A fear of an attack returning can cause the development of other phobias, such as performance
anxiety, claustrophobia or the fear of the outdoors.
      "I've talked to people who won't go to the dentist or go get their hair cut because they don't want
to have a panic attack in a place where they cannot easily flee," says Margaret Summy, a Fort Worth
therapist.
      Often, those people assume their fear is of the dentist or of the hairstylist.
      "That's not it," Summy says. "After the first attack, they start analyzing it and say, 'I'm not going to
do that again.' "
      One West Texas woman whom Vinson treated had refused to leave her house without her
husband for 11 years, so fearful was she that another panic attack would occur.

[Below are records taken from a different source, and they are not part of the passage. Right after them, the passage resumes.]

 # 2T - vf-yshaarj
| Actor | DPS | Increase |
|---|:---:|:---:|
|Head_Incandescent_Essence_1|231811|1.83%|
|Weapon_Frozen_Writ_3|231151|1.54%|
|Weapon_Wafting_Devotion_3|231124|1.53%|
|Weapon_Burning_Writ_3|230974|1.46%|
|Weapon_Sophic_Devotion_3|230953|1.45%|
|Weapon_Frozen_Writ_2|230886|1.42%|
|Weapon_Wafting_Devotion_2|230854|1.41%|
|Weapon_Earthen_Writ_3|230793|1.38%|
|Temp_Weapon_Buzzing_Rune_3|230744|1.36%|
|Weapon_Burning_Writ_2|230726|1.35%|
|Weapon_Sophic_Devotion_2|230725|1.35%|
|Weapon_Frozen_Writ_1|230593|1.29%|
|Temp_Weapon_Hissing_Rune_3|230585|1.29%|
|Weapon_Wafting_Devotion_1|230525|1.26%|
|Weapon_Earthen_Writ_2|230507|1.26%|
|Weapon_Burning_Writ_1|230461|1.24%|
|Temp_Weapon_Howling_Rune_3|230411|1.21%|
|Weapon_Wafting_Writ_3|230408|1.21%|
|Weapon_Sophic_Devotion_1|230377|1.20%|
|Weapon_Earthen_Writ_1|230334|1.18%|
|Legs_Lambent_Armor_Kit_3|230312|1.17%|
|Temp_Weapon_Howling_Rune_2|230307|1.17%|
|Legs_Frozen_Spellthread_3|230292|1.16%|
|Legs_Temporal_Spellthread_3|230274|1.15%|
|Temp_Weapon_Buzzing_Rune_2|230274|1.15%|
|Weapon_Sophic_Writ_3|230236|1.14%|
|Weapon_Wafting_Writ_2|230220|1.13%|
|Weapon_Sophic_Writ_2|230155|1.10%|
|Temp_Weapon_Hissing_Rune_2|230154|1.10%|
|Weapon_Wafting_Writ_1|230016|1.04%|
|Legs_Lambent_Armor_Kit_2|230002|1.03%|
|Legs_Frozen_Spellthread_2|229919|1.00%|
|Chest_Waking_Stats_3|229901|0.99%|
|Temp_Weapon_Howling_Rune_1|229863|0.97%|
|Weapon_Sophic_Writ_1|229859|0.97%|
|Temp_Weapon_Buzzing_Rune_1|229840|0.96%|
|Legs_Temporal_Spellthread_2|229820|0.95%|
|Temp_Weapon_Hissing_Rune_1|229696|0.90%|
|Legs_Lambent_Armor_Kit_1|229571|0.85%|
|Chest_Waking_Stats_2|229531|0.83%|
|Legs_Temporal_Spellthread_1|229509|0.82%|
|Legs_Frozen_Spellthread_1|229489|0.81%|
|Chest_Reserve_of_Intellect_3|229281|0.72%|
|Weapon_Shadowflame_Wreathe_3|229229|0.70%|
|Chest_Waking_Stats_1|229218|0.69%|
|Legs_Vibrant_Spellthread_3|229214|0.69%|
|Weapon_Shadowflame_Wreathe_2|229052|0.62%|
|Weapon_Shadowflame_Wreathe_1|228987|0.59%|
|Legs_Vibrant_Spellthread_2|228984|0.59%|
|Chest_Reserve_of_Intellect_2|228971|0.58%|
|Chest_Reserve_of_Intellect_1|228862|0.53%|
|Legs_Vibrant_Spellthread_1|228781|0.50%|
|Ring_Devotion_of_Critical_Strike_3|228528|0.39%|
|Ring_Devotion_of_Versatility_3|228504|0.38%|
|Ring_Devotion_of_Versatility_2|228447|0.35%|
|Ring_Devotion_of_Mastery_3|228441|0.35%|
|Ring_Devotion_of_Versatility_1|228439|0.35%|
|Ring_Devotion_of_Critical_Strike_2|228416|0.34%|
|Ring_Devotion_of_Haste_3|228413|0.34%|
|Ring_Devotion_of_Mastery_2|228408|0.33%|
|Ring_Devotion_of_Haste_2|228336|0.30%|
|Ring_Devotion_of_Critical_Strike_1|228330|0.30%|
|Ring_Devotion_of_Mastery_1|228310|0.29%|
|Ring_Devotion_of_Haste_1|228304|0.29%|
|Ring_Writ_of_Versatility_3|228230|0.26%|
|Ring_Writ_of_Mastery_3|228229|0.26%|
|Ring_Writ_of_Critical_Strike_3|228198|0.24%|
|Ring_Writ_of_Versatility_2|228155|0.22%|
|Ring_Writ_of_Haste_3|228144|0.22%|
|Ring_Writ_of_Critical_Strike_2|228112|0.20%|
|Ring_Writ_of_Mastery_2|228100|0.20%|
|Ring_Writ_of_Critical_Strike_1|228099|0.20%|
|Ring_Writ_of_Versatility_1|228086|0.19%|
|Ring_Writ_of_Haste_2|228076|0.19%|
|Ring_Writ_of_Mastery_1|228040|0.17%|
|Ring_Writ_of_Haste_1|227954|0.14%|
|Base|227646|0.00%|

      She told Vinson that one day she left the house by herself and tried to spark another panic attack.
      "You can't have one when you want to," he told her. "You have to fear it or it won't appear."
     The woman has since left the house by herself.
      One of the most common things sufferers say about panic attacks is: "It came out of the blue."
      "It doesn't come out of the blue," Vinson says.
      Often, people don't recognize the degree of anxiety that they live with daily. Left untended, it can
lurk below the surface until finally we notice a physiological effect of the stress, such as a heightened
heart rate. Then the fear starts.
      People suffering panic attacks often visit emergency rooms and eventually undergo thousands of
dollars worth of tests before realizing that their heart is not the problem.          Therapists focus on
other behavioral changes, including ones that are simple and effective.          "In general, when a panic
attack is coming on, the best thing to do is slow down," says Vinson. "Walk more slowly, talk more
slowly, breathe more slowly."
      Breath control is key in the therapy provided by Summy.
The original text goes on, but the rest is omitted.